Molekul hormon memasuki jaringan melalui membran plasma secara difusi pasif
pada jaringan target, kemudian berikatan dengan reseptor steroid. Kompleks ini
mengalami perubahan bentuk, kemudian menuju nukleus dan berikatan dengan
kromatin. Ikatan ini menstimulasi transkripsi RNA dan sintesis protein spesifik.
Induksi sintesis protein ini merupakan efek fisiologis steroid. Pada beberapa
jaringan, misalnya hepar, hormon steroid merangsang transkripsi dan sintesis
protein spesifik; pada jaringan lain, misalnya sel limfoid dan fibroblas hormon
steroid merangsang sintesis protein yang sifatnya menghambat atau toksik
terhadap sel-sel limfoid, hal ini menimbulkan efek katabolik.1,4
Gambar 2. Mekanisme kerja glukokortikoid.4
Metabolisme kortikosteroid sintetis sama dengan kortikosteroid alami.
Kortisol (hydrocortison) memiliki berbagai efek fisiologis, termasuk regulasi
metabolisme perantara, fungsi kardiovaskuler, pertumbuhan, dan imunitas.
Sintesis dan sekresinya diregulasi secara ketat oleh sistem saraf pusat yang sangat
sensitif terhadap umpan balik negatif yang ditimbulkan oleh kortisol dalam
sirkulasi dan glukokortikoid eksogen (sintetis).

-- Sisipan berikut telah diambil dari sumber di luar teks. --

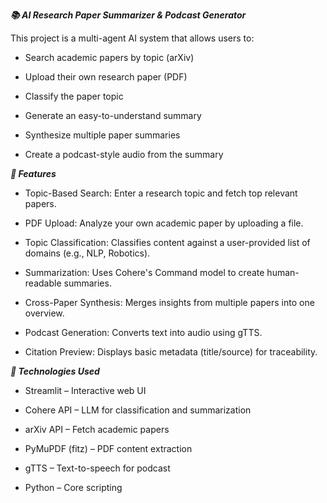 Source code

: _**📚 AI Research Paper Summarizer & Podcast Generator**_

This project is a multi-agent AI system that allows users to:

- Search academic papers by topic (arXiv)

- Upload their own research paper (PDF)

- Classify the paper topic

- Generate an easy-to-understand summary

- Synthesize multiple paper summaries

- Create a podcast-style audio from the summary

_**🚀 Features**_

- Topic-Based Search: Enter a research topic and fetch top relevant papers.

- PDF Upload: Analyze your own academic paper by uploading a file.

- Topic Classification: Classifies content against a user-provided list of domains (e.g., NLP, Robotics).

- Summarization: Uses Cohere's Command model to create human-readable summaries.

- Cross-Paper Synthesis: Merges insights from multiple papers into one overview.

- Podcast Generation: Converts text into audio using gTTS.

- Citation Preview: Displays basic metadata (title/source) for traceability.

_**🧠 Technologies Used**_

- Streamlit – Interactive web UI

- Cohere API – LLM for classification and summarization

- arXiv API – Fetch academic papers

- PyMuPDF (fitz) – PDF content extraction

- gTTS – Text-to-speech for podcast

- Python – Core scripting
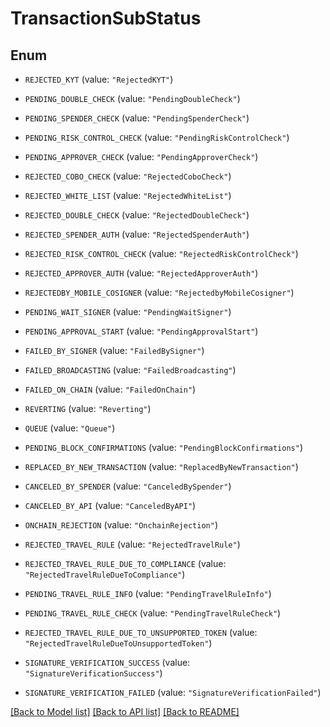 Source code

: # TransactionSubStatus

## Enum


* `REJECTED_KYT` (value: `"RejectedKYT"`)

* `PENDING_DOUBLE_CHECK` (value: `"PendingDoubleCheck"`)

* `PENDING_SPENDER_CHECK` (value: `"PendingSpenderCheck"`)

* `PENDING_RISK_CONTROL_CHECK` (value: `"PendingRiskControlCheck"`)

* `PENDING_APPROVER_CHECK` (value: `"PendingApproverCheck"`)

* `REJECTED_COBO_CHECK` (value: `"RejectedCoboCheck"`)

* `REJECTED_WHITE_LIST` (value: `"RejectedWhiteList"`)

* `REJECTED_DOUBLE_CHECK` (value: `"RejectedDoubleCheck"`)

* `REJECTED_SPENDER_AUTH` (value: `"RejectedSpenderAuth"`)

* `REJECTED_RISK_CONTROL_CHECK` (value: `"RejectedRiskControlCheck"`)

* `REJECTED_APPROVER_AUTH` (value: `"RejectedApproverAuth"`)

* `REJECTEDBY_MOBILE_COSIGNER` (value: `"RejectedbyMobileCosigner"`)

* `PENDING_WAIT_SIGNER` (value: `"PendingWaitSigner"`)

* `PENDING_APPROVAL_START` (value: `"PendingApprovalStart"`)

* `FAILED_BY_SIGNER` (value: `"FailedBySigner"`)

* `FAILED_BROADCASTING` (value: `"FailedBroadcasting"`)

* `FAILED_ON_CHAIN` (value: `"FailedOnChain"`)

* `REVERTING` (value: `"Reverting"`)

* `QUEUE` (value: `"Queue"`)

* `PENDING_BLOCK_CONFIRMATIONS` (value: `"PendingBlockConfirmations"`)

* `REPLACED_BY_NEW_TRANSACTION` (value: `"ReplacedByNewTransaction"`)

* `CANCELED_BY_SPENDER` (value: `"CanceledBySpender"`)

* `CANCELED_BY_API` (value: `"CanceledByAPI"`)

* `ONCHAIN_REJECTION` (value: `"OnchainRejection"`)

* `REJECTED_TRAVEL_RULE` (value: `"RejectedTravelRule"`)

* `REJECTED_TRAVEL_RULE_DUE_TO_COMPLIANCE` (value: `"RejectedTravelRuleDueToCompliance"`)

* `PENDING_TRAVEL_RULE_INFO` (value: `"PendingTravelRuleInfo"`)

* `PENDING_TRAVEL_RULE_CHECK` (value: `"PendingTravelRuleCheck"`)

* `REJECTED_TRAVEL_RULE_DUE_TO_UNSUPPORTED_TOKEN` (value: `"RejectedTravelRuleDueToUnsupportedToken"`)

* `SIGNATURE_VERIFICATION_SUCCESS` (value: `"SignatureVerificationSuccess"`)

* `SIGNATURE_VERIFICATION_FAILED` (value: `"SignatureVerificationFailed"`)


[[Back to Model list]](../README.md#documentation-for-models) [[Back to API list]](../README.md#documentation-for-api-endpoints) [[Back to README]](../README.md)


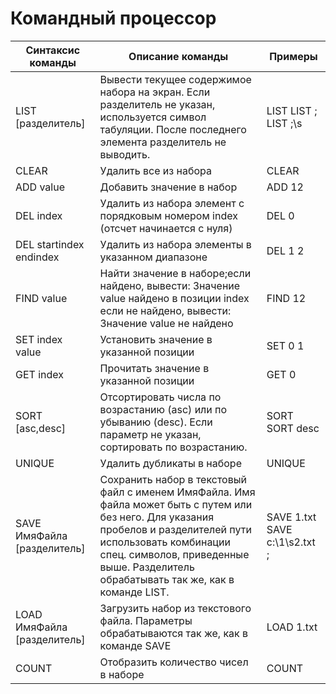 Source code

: # Командный процессор

|Синтаксис команды|Описание команды|Примеры|
|---|---|---|
|LIST [разделитель]|Вывести текущее содержимое набора на экран. Если разделитель не указан, используется символ табуляции. После последнего элемента разделитель не выводить.| LIST LIST ; LIST ;\s|
|CLEAR|Удалить все из набора|CLEAR|
|ADD value|Добавить значение в набор|ADD 12|
|DEL index|Удалить из набора элемент с порядковым номером index (отсчет начинается с нуля)|DEL 0|
|DEL startindex endindex|Удалить из набора элементы в указанном диапазоне|DEL 1 2|
|FIND value|Найти значение в наборе;если найдено, вывести: Значение value найдено в позиции index если не найдено, вывести: Значение value не найдено|FIND 12|
|SET index value|Установить значение в указанной позиции|SET 0 1|
|GET index|Прочитать значение в указанной позиции|GET 0|
|SORT [asc,desc]|Отсортировать числа по возрастанию (asc) или по убыванию (desc). Если параметр не указан, сортировать по возрастанию.|SORT SORT desc|
|UNIQUE|Удалить дубликаты в наборе|UNIQUE|
|SAVE ИмяФайла [разделитель]|Сохранить набор в текстовый файл с именем ИмяФайла. Имя файла может быть с путем или без него. Для указания пробелов и разделителей пути использовать комбинации спец. символов, приведенные выше. Разделитель обрабатывать так же, как в команде LIST.|SAVE 1.txt SAVE c:\\1\s2.txt ;|
|LOAD ИмяФайла [разделитель]|Загрузить набор из текстового файла. Параметры обрабатываются так же, как в команде SAVE|LOAD 1.txt|
|COUNT|Отобразить количество чисел в наборе|COUNT|

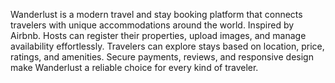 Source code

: Wanderlust is a modern travel and stay booking platform that connects travelers with unique accommodations around the world.
Inspired by Airbnb.
Hosts can register their properties, upload images, and manage availability effortlessly.
Travelers can explore stays based on location, price, ratings, and amenities.
Secure payments, reviews, and responsive design make Wanderlust a reliable choice for every kind of traveler.

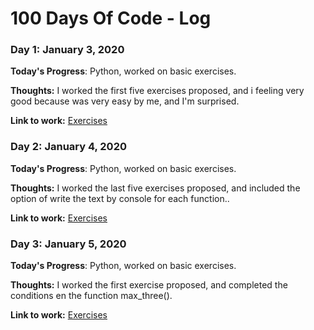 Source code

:# 100 Days Of Code - Log

### Day 1: January 3, 2020

**Today's Progress**: Python, worked on basic exercises.

**Thoughts:** I worked the first five exercises proposed, and i feeling very good because was very easy by me, and I'm surprised.

**Link to work:** [Exercises](http://www.pythondiario.com/2013/05/ejercicios-en-python-parte-1.html)

### Day 2: January 4, 2020

**Today's Progress**: Python, worked on basic exercises.

**Thoughts:** I worked the last five exercises proposed, and included the option of write the text by console for each function..

**Link to work:** [Exercises](http://www.pythondiario.com/2013/05/ejercicios-en-python-parte-1.html)

### Day 3: January 5, 2020

**Today's Progress**: Python, worked on basic exercises.

**Thoughts:** I worked the first exercise proposed, and completed the conditions en the function max_three().

**Link to work:** [Exercises](http://www.pythondiario.com/2013/05/ejercicios-en-python-parte-2.html)
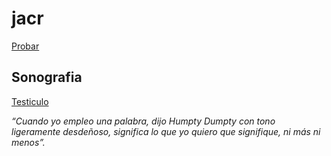 # jacr
[Probar](/files/master/AngioCTdetorax.html)

## Sonografia
[Testiculo](/files/master/USTesticulos.html)

<em>“Cuando yo empleo una palabra, dijo Humpty Dumpty con tono ligeramente desdeñoso, significa lo que yo quiero que signifique, ni más ni menos”.</em>
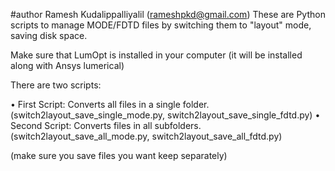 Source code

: #author Ramesh Kudalippalliyalil (rameshpkd@gmail.com)
These are Python scripts to manage MODE/FDTD files by switching them to "layout" mode, saving disk space.

Make sure that LumOpt is installed in your computer (it will be installed along with Ansys lumerical)

There are two scripts: 

•	First Script: Converts all files in a single folder. (switch2layout_save_single_mode.py, switch2layout_save_single_fdtd.py)
•	Second Script: Converts files in all subfolders. (switch2layout_save_all_mode.py, switch2layout_save_all_fdtd.py)

(make sure you save files you want keep separately)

Pada orang dewasa normal,
kortisol disekresi sebanyak 10-20 mg setiap hari. Pada plasma, kortisol terikat
dengan protein dalam sirkulasi. Dalam kondisi normal sekitar 90% berikatan
dengan globulin-α2 (CBG/ corticosteroid-binding globulin), sedangkan sisanya
sekitar 5-10% terikat lemah atau bebas dan tersedia untuk digunakan langsung
pada sel target. Jika kadar kortisol dalam plasma melebihi 20-30%, CBG menjadi
jenuh dan konsentrasi kortisol bebas bertambah dengan cepat. Kortikosteroid
sintetis seperti dexametason, lebih banyak berikatan dengan albumin daripada
CBG.4
Waktu paruh kortisol dalam sirkulasi normalnya sekitar 60-90 menit, waktu
paruh dapat meningkat apabila hydrocortisone (prefarat farmasi kortisol)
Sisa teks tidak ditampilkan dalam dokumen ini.